▶ _Prompt_: Transcribe, word for word and without additions, each line below from the one containing "TTL：一条消息在队列中的最大存活时间" through the one containing "Create a file", both ends included.

Dataset records
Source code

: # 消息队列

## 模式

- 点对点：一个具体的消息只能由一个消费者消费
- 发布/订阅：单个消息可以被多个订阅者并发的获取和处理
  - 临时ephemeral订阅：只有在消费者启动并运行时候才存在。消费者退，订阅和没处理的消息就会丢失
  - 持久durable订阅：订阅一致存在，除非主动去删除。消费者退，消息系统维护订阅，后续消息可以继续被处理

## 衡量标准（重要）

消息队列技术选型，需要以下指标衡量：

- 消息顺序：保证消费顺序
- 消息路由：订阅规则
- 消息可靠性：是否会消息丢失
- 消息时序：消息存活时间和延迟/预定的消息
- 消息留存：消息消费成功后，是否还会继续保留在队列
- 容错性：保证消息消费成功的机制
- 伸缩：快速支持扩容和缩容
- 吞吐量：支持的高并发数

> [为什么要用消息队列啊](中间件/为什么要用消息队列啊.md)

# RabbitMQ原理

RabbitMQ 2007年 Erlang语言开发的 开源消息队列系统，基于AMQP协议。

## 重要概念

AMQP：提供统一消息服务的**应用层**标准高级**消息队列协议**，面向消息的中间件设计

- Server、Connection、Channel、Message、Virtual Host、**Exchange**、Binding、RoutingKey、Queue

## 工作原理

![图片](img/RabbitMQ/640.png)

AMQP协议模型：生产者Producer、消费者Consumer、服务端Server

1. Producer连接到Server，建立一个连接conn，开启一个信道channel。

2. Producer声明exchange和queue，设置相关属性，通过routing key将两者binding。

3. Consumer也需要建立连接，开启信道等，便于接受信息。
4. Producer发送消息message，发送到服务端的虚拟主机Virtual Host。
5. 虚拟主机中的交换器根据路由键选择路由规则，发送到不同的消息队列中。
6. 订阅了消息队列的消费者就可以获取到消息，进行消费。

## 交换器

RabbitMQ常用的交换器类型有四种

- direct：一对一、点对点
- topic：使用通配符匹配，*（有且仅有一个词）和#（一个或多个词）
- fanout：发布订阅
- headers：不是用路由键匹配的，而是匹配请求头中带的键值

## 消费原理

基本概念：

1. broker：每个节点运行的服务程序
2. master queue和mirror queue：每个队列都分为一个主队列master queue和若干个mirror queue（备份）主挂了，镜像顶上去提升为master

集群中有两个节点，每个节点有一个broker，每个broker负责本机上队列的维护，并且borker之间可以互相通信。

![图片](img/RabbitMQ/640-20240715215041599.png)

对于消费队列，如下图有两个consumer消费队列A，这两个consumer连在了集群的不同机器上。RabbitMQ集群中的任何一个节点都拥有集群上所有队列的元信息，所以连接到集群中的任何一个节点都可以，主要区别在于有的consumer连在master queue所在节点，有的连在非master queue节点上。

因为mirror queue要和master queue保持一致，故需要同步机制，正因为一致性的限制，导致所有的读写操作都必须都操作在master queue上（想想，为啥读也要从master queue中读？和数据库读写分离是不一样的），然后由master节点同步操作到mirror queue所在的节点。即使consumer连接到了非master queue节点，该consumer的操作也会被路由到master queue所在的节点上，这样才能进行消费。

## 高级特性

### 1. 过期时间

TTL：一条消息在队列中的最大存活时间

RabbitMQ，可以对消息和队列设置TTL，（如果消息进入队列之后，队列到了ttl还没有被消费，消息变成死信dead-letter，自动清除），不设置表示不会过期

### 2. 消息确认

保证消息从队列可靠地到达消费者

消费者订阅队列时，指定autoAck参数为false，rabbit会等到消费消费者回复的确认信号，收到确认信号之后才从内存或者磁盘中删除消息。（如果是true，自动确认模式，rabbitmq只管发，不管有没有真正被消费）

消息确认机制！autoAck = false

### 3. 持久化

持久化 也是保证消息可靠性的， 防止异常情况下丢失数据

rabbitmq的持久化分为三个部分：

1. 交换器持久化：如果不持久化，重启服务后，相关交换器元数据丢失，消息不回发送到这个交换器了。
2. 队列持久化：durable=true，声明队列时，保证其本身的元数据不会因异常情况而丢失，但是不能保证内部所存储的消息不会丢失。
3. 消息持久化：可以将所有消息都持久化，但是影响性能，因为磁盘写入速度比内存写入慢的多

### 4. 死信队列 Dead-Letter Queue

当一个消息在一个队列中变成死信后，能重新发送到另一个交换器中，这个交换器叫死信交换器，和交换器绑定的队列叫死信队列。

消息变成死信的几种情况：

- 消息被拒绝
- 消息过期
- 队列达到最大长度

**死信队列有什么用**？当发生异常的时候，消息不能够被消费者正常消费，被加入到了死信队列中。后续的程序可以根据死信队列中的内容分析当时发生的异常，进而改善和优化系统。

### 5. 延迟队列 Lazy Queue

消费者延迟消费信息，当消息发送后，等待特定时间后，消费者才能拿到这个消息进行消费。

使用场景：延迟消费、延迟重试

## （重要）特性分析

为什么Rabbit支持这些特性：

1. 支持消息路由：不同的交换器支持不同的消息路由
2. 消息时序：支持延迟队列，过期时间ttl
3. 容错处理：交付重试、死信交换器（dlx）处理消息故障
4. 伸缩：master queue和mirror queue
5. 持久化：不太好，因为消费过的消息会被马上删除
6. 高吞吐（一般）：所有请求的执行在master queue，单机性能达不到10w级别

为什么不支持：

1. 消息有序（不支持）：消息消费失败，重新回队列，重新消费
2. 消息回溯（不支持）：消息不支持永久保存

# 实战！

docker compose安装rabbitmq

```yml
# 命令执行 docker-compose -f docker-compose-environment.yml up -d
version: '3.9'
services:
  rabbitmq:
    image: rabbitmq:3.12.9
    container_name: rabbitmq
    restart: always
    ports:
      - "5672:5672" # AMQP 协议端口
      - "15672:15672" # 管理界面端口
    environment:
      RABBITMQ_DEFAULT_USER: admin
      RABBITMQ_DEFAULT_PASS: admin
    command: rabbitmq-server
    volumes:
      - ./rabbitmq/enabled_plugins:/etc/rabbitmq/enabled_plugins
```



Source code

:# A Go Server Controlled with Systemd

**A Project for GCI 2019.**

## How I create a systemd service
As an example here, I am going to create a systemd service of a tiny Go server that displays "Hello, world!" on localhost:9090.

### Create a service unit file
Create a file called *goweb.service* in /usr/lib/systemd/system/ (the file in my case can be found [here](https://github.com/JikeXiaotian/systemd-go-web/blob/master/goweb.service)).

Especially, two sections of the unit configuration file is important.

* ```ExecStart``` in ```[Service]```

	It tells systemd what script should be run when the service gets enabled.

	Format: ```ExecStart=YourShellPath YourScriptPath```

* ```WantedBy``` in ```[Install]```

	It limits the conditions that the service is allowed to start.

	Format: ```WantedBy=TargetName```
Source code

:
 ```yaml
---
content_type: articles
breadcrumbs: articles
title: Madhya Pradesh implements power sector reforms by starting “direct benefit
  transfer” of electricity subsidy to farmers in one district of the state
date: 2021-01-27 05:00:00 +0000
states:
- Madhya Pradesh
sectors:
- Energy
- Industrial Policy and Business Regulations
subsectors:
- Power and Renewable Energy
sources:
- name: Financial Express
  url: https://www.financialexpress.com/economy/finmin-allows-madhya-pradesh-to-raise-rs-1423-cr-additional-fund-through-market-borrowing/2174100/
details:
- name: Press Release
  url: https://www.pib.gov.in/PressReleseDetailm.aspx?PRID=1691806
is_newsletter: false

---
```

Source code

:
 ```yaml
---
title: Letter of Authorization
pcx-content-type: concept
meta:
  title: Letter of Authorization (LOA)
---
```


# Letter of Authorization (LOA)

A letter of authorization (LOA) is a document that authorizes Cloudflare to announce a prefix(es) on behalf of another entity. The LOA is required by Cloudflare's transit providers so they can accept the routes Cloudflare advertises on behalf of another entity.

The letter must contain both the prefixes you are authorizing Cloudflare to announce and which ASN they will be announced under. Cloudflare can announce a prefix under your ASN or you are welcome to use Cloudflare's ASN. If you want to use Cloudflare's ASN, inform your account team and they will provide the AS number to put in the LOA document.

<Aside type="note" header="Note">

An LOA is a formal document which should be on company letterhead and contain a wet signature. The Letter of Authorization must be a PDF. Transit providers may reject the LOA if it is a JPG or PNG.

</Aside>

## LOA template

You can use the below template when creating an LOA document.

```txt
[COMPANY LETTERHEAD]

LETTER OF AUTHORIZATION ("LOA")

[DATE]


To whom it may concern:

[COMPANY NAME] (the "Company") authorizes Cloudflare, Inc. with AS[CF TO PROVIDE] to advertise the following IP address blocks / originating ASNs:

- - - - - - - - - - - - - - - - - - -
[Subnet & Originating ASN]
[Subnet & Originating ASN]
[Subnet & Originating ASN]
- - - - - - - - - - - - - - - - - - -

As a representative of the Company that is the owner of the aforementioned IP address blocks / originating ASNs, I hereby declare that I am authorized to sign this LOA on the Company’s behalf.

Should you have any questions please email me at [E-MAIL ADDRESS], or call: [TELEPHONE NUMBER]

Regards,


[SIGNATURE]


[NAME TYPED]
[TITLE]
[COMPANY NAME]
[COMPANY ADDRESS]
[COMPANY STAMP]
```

▶ _Response below_:
TTL：一条消息在队列中的最大存活时间

RabbitMQ，可以对消息和队列设置TTL，（如果消息进入队列之后，队列到了ttl还没有被消费，消息变成死信dead-letter，自动清除），不设置表示不会过期

### 2. 消息确认

保证消息从队列可靠地到达消费者

消费者订阅队列时，指定autoAck参数为false，rabbit会等到消费消费者回复的确认信号，收到确认信号之后才从内存或者磁盘中删除消息。（如果是true，自动确认模式，rabbitmq只管发，不管有没有真正被消费）

消息确认机制！autoAck = false

### 3. 持久化

持久化 也是保证消息可靠性的， 防止异常情况下丢失数据

rabbitmq的持久化分为三个部分：

1. 交换器持久化：如果不持久化，重启服务后，相关交换器元数据丢失，消息不回发送到这个交换器了。
2. 队列持久化：durable=true，声明队列时，保证其本身的元数据不会因异常情况而丢失，但是不能保证内部所存储的消息不会丢失。
3. 消息持久化：可以将所有消息都持久化，但是影响性能，因为磁盘写入速度比内存写入慢的多

### 4. 死信队列 Dead-Letter Queue

当一个消息在一个队列中变成死信后，能重新发送到另一个交换器中，这个交换器叫死信交换器，和交换器绑定的队列叫死信队列。

消息变成死信的几种情况：

- 消息被拒绝
- 消息过期
- 队列达到最大长度

**死信队列有什么用**？当发生异常的时候，消息不能够被消费者正常消费，被加入到了死信队列中。后续的程序可以根据死信队列中的内容分析当时发生的异常，进而改善和优化系统。

### 5. 延迟队列 Lazy Queue

消费者延迟消费信息，当消息发送后，等待特定时间后，消费者才能拿到这个消息进行消费。

使用场景：延迟消费、延迟重试

## （重要）特性分析

为什么Rabbit支持这些特性：

1. 支持消息路由：不同的交换器支持不同的消息路由
2. 消息时序：支持延迟队列，过期时间ttl
3. 容错处理：交付重试、死信交换器（dlx）处理消息故障
4. 伸缩：master queue和mirror queue
5. 持久化：不太好，因为消费过的消息会被马上删除
6. 高吞吐（一般）：所有请求的执行在master queue，单机性能达不到10w级别

为什么不支持：

1. 消息有序（不支持）：消息消费失败，重新回队列，重新消费
2. 消息回溯（不支持）：消息不支持永久保存

# 实战！

docker compose安装rabbitmq

```yml
# 命令执行 docker-compose -f docker-compose-environment.yml up -d
version: '3.9'
services:
  rabbitmq:
    image: rabbitmq:3.12.9
    container_name: rabbitmq
    restart: always
    ports:
      - "5672:5672" # AMQP 协议端口
      - "15672:15672" # 管理界面端口
    environment:
      RABBITMQ_DEFAULT_USER: admin
      RABBITMQ_DEFAULT_PASS: admin
    command: rabbitmq-server
    volumes:
      - ./rabbitmq/enabled_plugins:/etc/rabbitmq/enabled_plugins
```



Source code

:# A Go Server Controlled with Systemd

**A Project for GCI 2019.**

## How I create a systemd service
As an example here, I am going to create a systemd service of a tiny Go server that displays "Hello, world!" on localhost:9090.

### Create a service unit file
Create a file called *goweb.service* in /usr/lib/systemd/system/ (the file in my case can be found [here](https://github.com/JikeXiaotian/systemd-go-web/blob/master/goweb.service)).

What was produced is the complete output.